Record set –
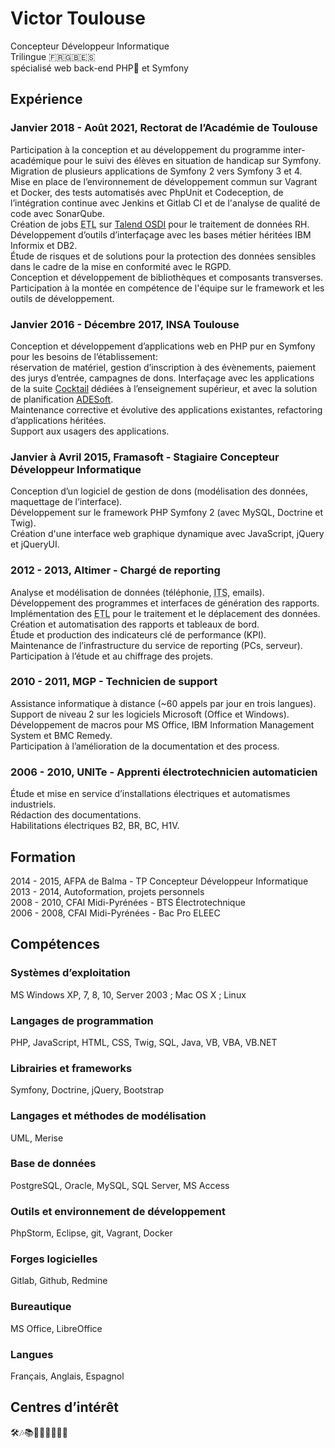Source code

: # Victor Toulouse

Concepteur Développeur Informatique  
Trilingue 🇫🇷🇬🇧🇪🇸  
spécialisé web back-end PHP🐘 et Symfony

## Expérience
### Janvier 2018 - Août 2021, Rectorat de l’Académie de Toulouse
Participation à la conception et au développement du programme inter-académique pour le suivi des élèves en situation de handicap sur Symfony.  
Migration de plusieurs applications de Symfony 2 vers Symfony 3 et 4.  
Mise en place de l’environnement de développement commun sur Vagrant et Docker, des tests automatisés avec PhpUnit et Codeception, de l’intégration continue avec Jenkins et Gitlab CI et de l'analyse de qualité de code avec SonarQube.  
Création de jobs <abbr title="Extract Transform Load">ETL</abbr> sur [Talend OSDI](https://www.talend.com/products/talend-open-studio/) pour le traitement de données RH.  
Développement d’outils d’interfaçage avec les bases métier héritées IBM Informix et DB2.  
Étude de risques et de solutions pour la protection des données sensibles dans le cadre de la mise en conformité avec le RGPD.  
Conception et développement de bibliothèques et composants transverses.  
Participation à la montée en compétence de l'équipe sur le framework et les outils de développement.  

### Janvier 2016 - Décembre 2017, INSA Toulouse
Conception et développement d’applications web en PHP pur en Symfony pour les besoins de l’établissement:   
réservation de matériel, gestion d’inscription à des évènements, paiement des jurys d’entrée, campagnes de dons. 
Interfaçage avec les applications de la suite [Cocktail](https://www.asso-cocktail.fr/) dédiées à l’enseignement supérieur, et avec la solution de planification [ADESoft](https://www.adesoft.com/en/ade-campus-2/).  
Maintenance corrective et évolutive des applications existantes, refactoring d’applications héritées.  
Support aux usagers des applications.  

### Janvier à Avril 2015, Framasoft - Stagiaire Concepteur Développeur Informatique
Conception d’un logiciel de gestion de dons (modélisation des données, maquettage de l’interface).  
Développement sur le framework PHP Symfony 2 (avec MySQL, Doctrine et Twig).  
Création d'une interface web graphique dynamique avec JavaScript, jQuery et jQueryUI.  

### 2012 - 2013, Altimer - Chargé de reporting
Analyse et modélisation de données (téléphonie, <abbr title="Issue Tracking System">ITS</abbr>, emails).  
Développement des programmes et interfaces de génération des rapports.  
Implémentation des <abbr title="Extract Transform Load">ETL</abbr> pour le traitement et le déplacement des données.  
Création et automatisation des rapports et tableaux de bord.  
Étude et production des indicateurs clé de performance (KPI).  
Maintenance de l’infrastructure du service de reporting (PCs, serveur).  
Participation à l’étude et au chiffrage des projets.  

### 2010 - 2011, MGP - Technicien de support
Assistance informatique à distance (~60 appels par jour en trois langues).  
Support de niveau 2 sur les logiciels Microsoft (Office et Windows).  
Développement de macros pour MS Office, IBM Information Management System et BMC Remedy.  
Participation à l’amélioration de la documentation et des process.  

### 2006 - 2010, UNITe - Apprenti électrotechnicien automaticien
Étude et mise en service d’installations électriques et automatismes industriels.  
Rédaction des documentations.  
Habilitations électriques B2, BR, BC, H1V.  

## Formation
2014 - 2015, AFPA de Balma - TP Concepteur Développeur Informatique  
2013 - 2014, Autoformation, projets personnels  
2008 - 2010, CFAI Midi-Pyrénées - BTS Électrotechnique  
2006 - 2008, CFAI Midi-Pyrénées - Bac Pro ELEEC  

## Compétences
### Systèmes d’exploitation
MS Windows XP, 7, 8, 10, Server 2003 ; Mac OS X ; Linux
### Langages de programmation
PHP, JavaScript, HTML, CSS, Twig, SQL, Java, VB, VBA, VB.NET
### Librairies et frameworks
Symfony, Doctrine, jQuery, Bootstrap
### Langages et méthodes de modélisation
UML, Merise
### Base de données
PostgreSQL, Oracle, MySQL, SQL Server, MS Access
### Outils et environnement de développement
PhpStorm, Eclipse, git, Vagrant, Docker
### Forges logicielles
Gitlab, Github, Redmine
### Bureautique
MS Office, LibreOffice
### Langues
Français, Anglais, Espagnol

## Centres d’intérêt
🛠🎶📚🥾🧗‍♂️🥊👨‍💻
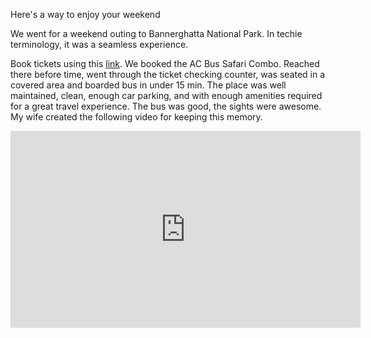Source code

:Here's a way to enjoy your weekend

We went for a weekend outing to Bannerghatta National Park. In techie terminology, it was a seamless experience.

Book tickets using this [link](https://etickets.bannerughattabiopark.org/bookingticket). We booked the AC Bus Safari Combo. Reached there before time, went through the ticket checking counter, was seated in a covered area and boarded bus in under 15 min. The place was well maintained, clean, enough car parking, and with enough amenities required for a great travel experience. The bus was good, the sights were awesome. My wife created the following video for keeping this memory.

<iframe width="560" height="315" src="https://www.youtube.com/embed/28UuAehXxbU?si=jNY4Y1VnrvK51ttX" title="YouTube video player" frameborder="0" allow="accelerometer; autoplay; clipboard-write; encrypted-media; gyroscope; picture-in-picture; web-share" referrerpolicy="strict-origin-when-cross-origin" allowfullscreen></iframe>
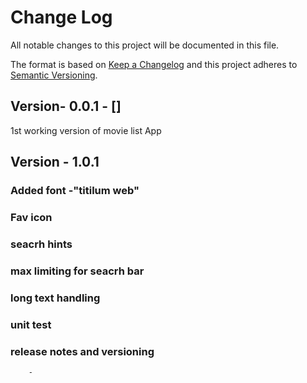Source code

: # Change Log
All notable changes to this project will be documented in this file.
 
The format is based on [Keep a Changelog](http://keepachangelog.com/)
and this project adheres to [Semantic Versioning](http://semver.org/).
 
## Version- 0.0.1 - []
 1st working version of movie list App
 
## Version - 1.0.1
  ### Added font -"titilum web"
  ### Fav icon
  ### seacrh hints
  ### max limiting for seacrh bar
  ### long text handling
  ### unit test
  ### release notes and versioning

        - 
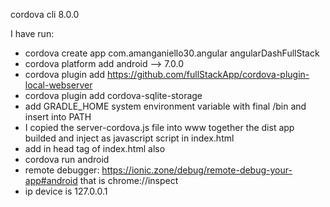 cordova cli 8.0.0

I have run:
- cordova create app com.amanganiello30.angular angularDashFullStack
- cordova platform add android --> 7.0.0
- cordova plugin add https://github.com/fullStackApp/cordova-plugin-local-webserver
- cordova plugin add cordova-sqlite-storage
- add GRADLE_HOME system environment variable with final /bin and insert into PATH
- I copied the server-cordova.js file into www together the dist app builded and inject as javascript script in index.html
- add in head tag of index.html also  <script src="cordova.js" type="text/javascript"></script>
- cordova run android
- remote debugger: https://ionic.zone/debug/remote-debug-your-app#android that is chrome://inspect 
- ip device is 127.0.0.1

Problem – Within the material, how many lines hold "Gitlab"? Say only the number.

Output for this task – 2